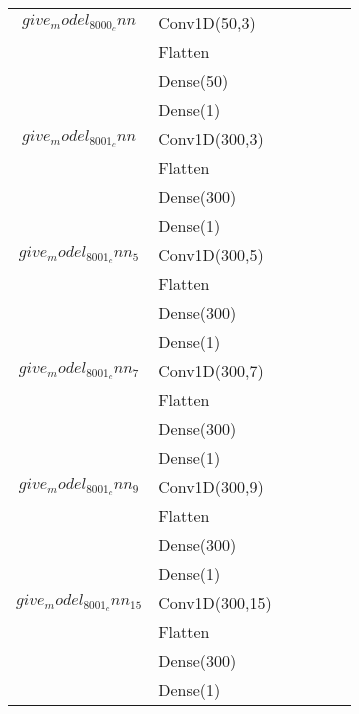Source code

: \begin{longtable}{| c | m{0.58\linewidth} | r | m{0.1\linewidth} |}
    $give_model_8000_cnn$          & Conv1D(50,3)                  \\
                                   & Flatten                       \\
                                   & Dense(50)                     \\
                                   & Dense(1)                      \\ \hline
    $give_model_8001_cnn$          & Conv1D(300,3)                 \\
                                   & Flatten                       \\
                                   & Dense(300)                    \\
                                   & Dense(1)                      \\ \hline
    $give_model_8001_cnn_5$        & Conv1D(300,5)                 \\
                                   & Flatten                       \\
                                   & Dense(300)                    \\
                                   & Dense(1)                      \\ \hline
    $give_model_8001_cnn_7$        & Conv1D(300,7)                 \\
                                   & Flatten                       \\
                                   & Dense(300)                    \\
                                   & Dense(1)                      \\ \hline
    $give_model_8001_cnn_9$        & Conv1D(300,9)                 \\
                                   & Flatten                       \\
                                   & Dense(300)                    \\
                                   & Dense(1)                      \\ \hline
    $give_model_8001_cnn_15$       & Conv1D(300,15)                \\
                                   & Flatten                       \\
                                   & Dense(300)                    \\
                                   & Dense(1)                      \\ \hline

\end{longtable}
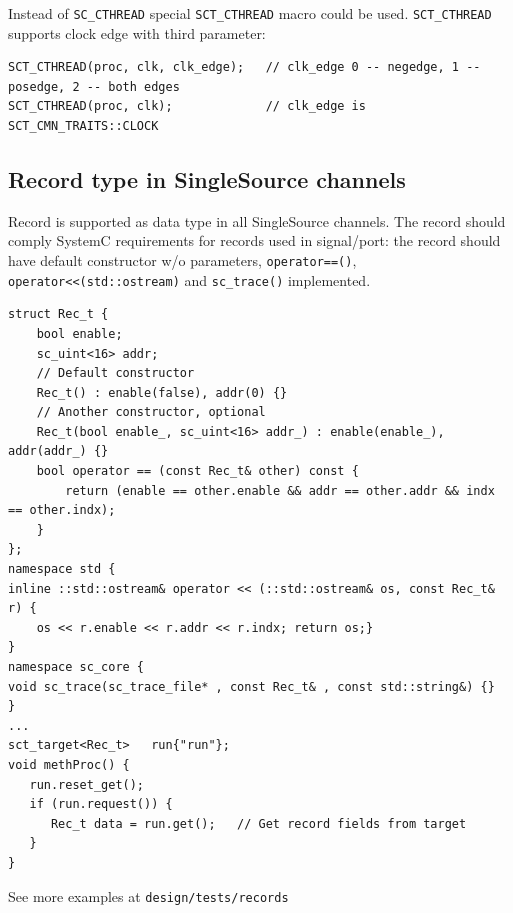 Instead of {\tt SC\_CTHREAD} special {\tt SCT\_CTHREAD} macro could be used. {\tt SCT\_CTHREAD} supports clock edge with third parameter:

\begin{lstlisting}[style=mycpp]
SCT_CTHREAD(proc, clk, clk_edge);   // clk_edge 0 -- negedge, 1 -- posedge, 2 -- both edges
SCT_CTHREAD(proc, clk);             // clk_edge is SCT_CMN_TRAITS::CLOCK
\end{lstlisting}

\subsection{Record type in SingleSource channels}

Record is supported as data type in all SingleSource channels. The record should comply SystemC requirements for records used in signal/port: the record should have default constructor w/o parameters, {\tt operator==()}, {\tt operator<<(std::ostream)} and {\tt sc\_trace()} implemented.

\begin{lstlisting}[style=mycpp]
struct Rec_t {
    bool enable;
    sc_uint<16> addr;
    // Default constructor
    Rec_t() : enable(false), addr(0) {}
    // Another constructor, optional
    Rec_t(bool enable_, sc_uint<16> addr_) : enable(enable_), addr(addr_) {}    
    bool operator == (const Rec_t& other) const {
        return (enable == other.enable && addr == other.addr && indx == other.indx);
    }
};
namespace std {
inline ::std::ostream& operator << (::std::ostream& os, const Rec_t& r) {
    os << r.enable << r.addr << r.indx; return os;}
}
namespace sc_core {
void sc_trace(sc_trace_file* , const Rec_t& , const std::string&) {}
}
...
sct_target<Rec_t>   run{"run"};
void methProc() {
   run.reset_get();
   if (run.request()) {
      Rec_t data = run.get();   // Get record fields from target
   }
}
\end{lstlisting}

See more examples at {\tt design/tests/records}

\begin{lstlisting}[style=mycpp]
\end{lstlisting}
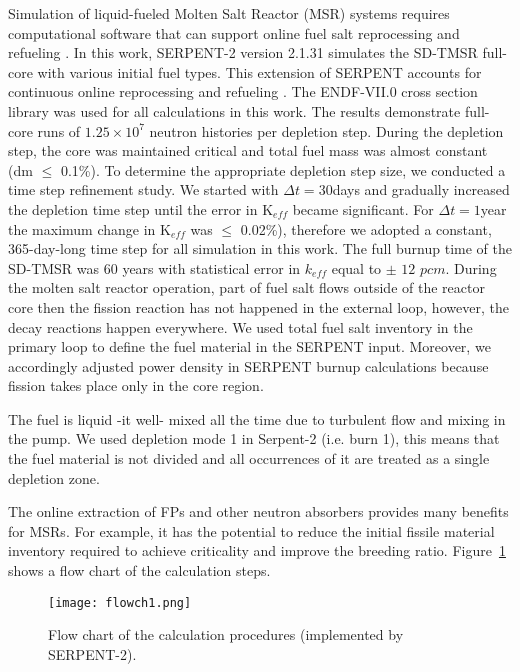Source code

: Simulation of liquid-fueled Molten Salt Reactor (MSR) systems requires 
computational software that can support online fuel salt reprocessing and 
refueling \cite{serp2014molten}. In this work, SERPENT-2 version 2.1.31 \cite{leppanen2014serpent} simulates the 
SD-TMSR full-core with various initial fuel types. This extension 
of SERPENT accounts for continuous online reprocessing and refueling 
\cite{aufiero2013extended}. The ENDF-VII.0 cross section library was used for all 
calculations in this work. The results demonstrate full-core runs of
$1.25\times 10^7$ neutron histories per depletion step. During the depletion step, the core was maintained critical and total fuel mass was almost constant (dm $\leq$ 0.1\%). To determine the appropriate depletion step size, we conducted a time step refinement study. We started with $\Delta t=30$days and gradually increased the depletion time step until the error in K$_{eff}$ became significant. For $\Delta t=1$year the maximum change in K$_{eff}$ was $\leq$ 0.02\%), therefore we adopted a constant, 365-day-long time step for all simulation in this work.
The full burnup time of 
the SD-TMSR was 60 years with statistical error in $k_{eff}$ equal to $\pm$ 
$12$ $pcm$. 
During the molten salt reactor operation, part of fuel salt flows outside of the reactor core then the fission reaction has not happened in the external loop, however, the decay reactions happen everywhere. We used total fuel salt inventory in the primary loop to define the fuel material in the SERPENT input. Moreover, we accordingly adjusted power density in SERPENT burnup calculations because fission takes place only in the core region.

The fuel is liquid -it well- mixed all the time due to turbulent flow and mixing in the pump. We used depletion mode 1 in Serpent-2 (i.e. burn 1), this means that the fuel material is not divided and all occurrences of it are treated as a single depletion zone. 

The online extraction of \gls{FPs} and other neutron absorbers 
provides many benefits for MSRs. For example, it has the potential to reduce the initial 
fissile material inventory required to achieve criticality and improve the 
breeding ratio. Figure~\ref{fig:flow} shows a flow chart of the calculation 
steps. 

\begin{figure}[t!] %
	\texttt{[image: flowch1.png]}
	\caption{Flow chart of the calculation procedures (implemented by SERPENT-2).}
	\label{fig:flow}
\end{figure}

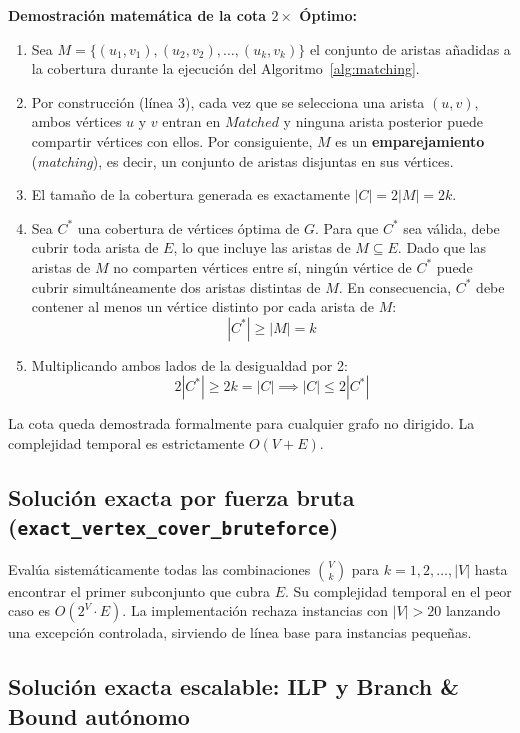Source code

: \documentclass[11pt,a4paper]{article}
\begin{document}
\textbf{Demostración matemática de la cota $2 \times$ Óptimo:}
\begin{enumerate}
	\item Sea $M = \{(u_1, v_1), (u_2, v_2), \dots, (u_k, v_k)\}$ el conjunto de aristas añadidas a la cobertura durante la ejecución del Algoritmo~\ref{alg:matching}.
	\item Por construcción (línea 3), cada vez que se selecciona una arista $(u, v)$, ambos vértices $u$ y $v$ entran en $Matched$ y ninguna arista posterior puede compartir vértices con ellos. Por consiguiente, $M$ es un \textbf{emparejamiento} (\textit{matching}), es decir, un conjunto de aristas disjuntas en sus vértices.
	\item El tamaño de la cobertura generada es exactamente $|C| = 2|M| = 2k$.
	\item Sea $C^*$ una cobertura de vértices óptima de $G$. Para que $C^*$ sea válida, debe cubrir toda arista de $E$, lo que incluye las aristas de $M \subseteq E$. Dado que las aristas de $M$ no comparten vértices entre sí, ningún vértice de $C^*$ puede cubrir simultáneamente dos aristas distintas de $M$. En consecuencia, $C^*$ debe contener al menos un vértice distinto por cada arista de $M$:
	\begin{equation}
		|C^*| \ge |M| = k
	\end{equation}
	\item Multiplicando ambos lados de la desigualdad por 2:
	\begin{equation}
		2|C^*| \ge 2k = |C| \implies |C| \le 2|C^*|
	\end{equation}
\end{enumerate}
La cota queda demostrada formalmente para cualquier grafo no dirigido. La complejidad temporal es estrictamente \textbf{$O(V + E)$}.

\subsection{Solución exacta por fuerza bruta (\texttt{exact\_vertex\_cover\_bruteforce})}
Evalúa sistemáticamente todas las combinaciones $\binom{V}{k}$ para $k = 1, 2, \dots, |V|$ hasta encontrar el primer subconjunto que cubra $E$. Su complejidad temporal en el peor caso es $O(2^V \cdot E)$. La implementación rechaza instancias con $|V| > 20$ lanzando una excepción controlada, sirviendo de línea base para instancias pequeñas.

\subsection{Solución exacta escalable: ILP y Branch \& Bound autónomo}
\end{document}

AIM OF THE TASK => Above this task is a listing with pictures in it. Retype only the lines from the one containing "See more examples" through the one containing "During the molten", both included, and not the pictures.

WRITTEN SOLUTION =>
See more examples at {\tt design/tests/records}

\begin{lstlisting}[style=mycpp]
\end{lstlisting}
Source code

: Simulation of liquid-fueled Molten Salt Reactor (MSR) systems requires 
computational software that can support online fuel salt reprocessing and 
refueling \cite{serp2014molten}. In this work, SERPENT-2 version 2.1.31 \cite{leppanen2014serpent} simulates the 
SD-TMSR full-core with various initial fuel types. This extension 
of SERPENT accounts for continuous online reprocessing and refueling 
\cite{aufiero2013extended}. The ENDF-VII.0 cross section library was used for all 
calculations in this work. The results demonstrate full-core runs of
$1.25\times 10^7$ neutron histories per depletion step. During the depletion step, the core was maintained critical and total fuel mass was almost constant (dm $\leq$ 0.1\%). To determine the appropriate depletion step size, we conducted a time step refinement study. We started with $\Delta t=30$days and gradually increased the depletion time step until the error in K$_{eff}$ became significant. For $\Delta t=1$year the maximum change in K$_{eff}$ was $\leq$ 0.02\%), therefore we adopted a constant, 365-day-long time step for all simulation in this work.
The full burnup time of 
the SD-TMSR was 60 years with statistical error in $k_{eff}$ equal to $\pm$ 
$12$ $pcm$. 
During the molten salt reactor operation, part of fuel salt flows outside of the reactor core then the fission reaction has not happened in the external loop, however, the decay reactions happen everywhere. We used total fuel salt inventory in the primary loop to define the fuel material in the SERPENT input. Moreover, we accordingly adjusted power density in SERPENT burnup calculations because fission takes place only in the core region.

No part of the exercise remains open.